Collected data
*** Begin section ***

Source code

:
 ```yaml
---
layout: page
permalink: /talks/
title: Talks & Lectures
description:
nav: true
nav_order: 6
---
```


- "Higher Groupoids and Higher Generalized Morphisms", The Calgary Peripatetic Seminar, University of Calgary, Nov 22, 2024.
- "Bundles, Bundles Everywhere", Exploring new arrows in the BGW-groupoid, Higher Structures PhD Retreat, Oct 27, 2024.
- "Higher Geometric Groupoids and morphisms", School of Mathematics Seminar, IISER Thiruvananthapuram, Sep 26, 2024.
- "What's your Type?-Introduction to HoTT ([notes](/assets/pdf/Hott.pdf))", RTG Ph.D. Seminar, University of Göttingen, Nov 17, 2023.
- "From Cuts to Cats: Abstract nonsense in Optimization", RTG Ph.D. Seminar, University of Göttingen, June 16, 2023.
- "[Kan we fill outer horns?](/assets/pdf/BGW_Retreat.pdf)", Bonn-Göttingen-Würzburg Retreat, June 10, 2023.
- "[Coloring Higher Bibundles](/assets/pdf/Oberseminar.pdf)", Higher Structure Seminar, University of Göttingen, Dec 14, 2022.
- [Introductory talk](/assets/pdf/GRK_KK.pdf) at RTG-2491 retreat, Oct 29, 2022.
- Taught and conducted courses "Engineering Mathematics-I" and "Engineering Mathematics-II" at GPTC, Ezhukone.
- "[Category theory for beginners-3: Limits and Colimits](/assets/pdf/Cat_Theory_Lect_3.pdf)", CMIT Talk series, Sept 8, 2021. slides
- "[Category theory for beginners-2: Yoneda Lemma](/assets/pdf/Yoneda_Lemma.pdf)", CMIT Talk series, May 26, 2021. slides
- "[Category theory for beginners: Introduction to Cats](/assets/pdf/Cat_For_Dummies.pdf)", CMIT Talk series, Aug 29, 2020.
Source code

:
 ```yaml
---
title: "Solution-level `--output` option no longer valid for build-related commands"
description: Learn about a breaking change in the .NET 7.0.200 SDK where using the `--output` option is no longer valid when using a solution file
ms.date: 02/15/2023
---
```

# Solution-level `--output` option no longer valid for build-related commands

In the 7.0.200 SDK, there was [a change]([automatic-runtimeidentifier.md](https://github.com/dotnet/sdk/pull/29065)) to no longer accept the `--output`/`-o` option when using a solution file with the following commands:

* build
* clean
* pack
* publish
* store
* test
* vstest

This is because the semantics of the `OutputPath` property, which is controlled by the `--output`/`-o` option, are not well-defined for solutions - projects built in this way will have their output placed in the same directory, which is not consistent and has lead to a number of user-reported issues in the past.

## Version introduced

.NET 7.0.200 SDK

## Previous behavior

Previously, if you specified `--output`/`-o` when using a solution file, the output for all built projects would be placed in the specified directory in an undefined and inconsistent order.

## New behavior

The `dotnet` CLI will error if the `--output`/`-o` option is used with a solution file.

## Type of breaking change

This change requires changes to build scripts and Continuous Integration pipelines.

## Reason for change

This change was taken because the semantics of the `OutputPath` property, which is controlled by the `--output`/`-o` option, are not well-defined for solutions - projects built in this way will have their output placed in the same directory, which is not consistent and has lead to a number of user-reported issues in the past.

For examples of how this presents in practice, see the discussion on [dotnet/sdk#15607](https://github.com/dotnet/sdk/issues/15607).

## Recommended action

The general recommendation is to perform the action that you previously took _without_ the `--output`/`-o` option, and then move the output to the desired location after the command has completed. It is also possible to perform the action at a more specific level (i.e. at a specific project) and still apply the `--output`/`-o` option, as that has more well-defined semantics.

*** End section ***

* **To do**
Provide an exact reproduction of all the entries shown above.

* **Answer section**
Source code

:
 ```yaml
---
layout: page
permalink: /talks/
title: Talks & Lectures
description:
nav: true
nav_order: 6
---
```


- "Higher Groupoids and Higher Generalized Morphisms", The Calgary Peripatetic Seminar, University of Calgary, Nov 22, 2024.
- "Bundles, Bundles Everywhere", Exploring new arrows in the BGW-groupoid, Higher Structures PhD Retreat, Oct 27, 2024.
- "Higher Geometric Groupoids and morphisms", School of Mathematics Seminar, IISER Thiruvananthapuram, Sep 26, 2024.
- "What's your Type?-Introduction to HoTT ([notes](/assets/pdf/Hott.pdf))", RTG Ph.D. Seminar, University of Göttingen, Nov 17, 2023.
- "From Cuts to Cats: Abstract nonsense in Optimization", RTG Ph.D. Seminar, University of Göttingen, June 16, 2023.
- "[Kan we fill outer horns?](/assets/pdf/BGW_Retreat.pdf)", Bonn-Göttingen-Würzburg Retreat, June 10, 2023.
- "[Coloring Higher Bibundles](/assets/pdf/Oberseminar.pdf)", Higher Structure Seminar, University of Göttingen, Dec 14, 2022.
- [Introductory talk](/assets/pdf/GRK_KK.pdf) at RTG-2491 retreat, Oct 29, 2022.
- Taught and conducted courses "Engineering Mathematics-I" and "Engineering Mathematics-II" at GPTC, Ezhukone.
- "[Category theory for beginners-3: Limits and Colimits](/assets/pdf/Cat_Theory_Lect_3.pdf)", CMIT Talk series, Sept 8, 2021. slides
- "[Category theory for beginners-2: Yoneda Lemma](/assets/pdf/Yoneda_Lemma.pdf)", CMIT Talk series, May 26, 2021. slides
- "[Category theory for beginners: Introduction to Cats](/assets/pdf/Cat_For_Dummies.pdf)", CMIT Talk series, Aug 29, 2020.
Source code

:
 ```yaml
---
title: "Solution-level `--output` option no longer valid for build-related commands"
description: Learn about a breaking change in the .NET 7.0.200 SDK where using the `--output` option is no longer valid when using a solution file
ms.date: 02/15/2023
---
```

# Solution-level `--output` option no longer valid for build-related commands

In the 7.0.200 SDK, there was [a change]([automatic-runtimeidentifier.md](https://github.com/dotnet/sdk/pull/29065)) to no longer accept the `--output`/`-o` option when using a solution file with the following commands:

* build
* clean
* pack
* publish
* store
* test
* vstest

This is because the semantics of the `OutputPath` property, which is controlled by the `--output`/`-o` option, are not well-defined for solutions - projects built in this way will have their output placed in the same directory, which is not consistent and has lead to a number of user-reported issues in the past.

## Version introduced

.NET 7.0.200 SDK

## Previous behavior

Previously, if you specified `--output`/`-o` when using a solution file, the output for all built projects would be placed in the specified directory in an undefined and inconsistent order.

## New behavior

The `dotnet` CLI will error if the `--output`/`-o` option is used with a solution file.

## Type of breaking change

This change requires changes to build scripts and Continuous Integration pipelines.

## Reason for change

This change was taken because the semantics of the `OutputPath` property, which is controlled by the `--output`/`-o` option, are not well-defined for solutions - projects built in this way will have their output placed in the same directory, which is not consistent and has lead to a number of user-reported issues in the past.

For examples of how this presents in practice, see the discussion on [dotnet/sdk#15607](https://github.com/dotnet/sdk/issues/15607).

## Recommended action

The general recommendation is to perform the action that you previously took _without_ the `--output`/`-o` option, and then move the output to the desired location after the command has completed. It is also possible to perform the action at a more specific level (i.e. at a specific project) and still apply the `--output`/`-o` option, as that has more well-defined semantics.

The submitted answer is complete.